─── Data section

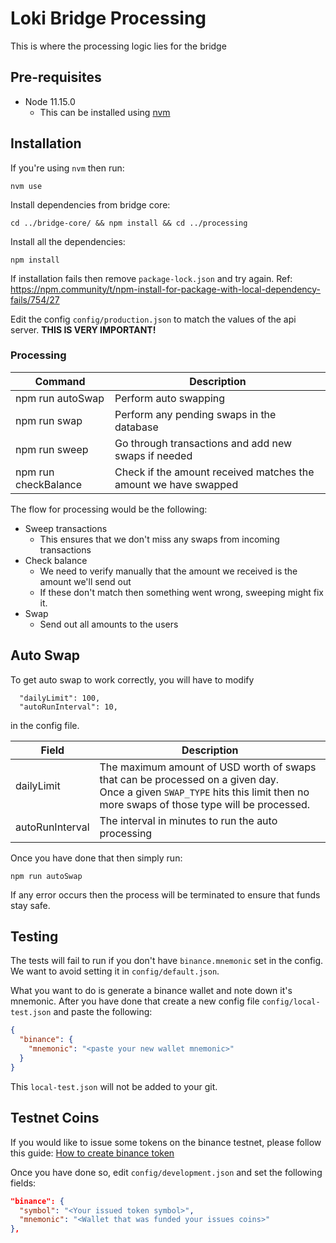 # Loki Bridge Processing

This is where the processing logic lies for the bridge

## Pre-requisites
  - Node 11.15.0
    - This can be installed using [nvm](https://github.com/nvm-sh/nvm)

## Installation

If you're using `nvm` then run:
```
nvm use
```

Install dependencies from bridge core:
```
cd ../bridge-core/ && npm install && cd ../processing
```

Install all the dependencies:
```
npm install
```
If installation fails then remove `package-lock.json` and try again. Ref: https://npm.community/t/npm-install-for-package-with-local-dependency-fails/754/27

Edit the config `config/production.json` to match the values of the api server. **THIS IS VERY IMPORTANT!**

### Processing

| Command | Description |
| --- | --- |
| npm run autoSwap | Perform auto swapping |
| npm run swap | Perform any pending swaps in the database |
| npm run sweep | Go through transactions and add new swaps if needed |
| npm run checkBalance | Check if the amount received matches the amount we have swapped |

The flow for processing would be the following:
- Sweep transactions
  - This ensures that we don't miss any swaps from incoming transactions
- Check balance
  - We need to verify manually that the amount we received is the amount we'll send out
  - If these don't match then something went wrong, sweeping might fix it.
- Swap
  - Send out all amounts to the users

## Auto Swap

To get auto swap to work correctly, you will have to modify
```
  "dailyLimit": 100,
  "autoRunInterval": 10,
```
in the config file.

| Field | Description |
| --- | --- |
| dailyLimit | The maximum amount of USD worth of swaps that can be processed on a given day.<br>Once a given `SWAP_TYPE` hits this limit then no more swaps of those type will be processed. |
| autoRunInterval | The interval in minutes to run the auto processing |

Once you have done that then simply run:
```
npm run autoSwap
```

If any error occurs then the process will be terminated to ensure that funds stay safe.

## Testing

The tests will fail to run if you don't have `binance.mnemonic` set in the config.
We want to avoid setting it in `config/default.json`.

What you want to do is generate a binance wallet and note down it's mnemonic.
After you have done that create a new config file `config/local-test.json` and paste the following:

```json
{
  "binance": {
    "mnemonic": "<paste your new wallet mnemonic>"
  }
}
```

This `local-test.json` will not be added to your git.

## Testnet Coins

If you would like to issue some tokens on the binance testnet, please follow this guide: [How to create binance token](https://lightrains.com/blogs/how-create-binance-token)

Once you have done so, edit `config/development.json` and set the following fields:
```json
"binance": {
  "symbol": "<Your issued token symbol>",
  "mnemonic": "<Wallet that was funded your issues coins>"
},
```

──────

» **Work task**:
Each record above should be repeated exactly, please, without pictures.

» **Exercise solution**:
 # Loki Bridge Processing

This is where the processing logic lies for the bridge

## Pre-requisites
  - Node 11.15.0
    - This can be installed using [nvm](https://github.com/nvm-sh/nvm)

## Installation

If you're using `nvm` then run:
```
nvm use
```

Install dependencies from bridge core:
```
cd ../bridge-core/ && npm install && cd ../processing
```

Install all the dependencies:
```
npm install
```
If installation fails then remove `package-lock.json` and try again. Ref: https://npm.community/t/npm-install-for-package-with-local-dependency-fails/754/27

Edit the config `config/production.json` to match the values of the api server. **THIS IS VERY IMPORTANT!**

### Processing

| Command | Description |
| --- | --- |
| npm run autoSwap | Perform auto swapping |
| npm run swap | Perform any pending swaps in the database |
| npm run sweep | Go through transactions and add new swaps if needed |
| npm run checkBalance | Check if the amount received matches the amount we have swapped |

The flow for processing would be the following:
- Sweep transactions
  - This ensures that we don't miss any swaps from incoming transactions
- Check balance
  - We need to verify manually that the amount we received is the amount we'll send out
  - If these don't match then something went wrong, sweeping might fix it.
- Swap
  - Send out all amounts to the users

## Auto Swap

To get auto swap to work correctly, you will have to modify
```
  "dailyLimit": 100,
  "autoRunInterval": 10,
```
in the config file.

| Field | Description |
| --- | --- |
| dailyLimit | The maximum amount of USD worth of swaps that can be processed on a given day.<br>Once a given `SWAP_TYPE` hits this limit then no more swaps of those type will be processed. |
| autoRunInterval | The interval in minutes to run the auto processing |

Once you have done that then simply run:
```
npm run autoSwap
```

If any error occurs then the process will be terminated to ensure that funds stay safe.

## Testing

The tests will fail to run if you don't have `binance.mnemonic` set in the config.
We want to avoid setting it in `config/default.json`.

What you want to do is generate a binance wallet and note down it's mnemonic.
After you have done that create a new config file `config/local-test.json` and paste the following:

```json
{
  "binance": {
    "mnemonic": "<paste your new wallet mnemonic>"
  }
}
```

This `local-test.json` will not be added to your git.

## Testnet Coins

If you would like to issue some tokens on the binance testnet, please follow this guide: [How to create binance token](https://lightrains.com/blogs/how-create-binance-token)

Once you have done so, edit `config/development.json` and set the following fields:
```json
"binance": {
  "symbol": "<Your issued token symbol>",
  "mnemonic": "<Wallet that was funded your issues coins>"
},
```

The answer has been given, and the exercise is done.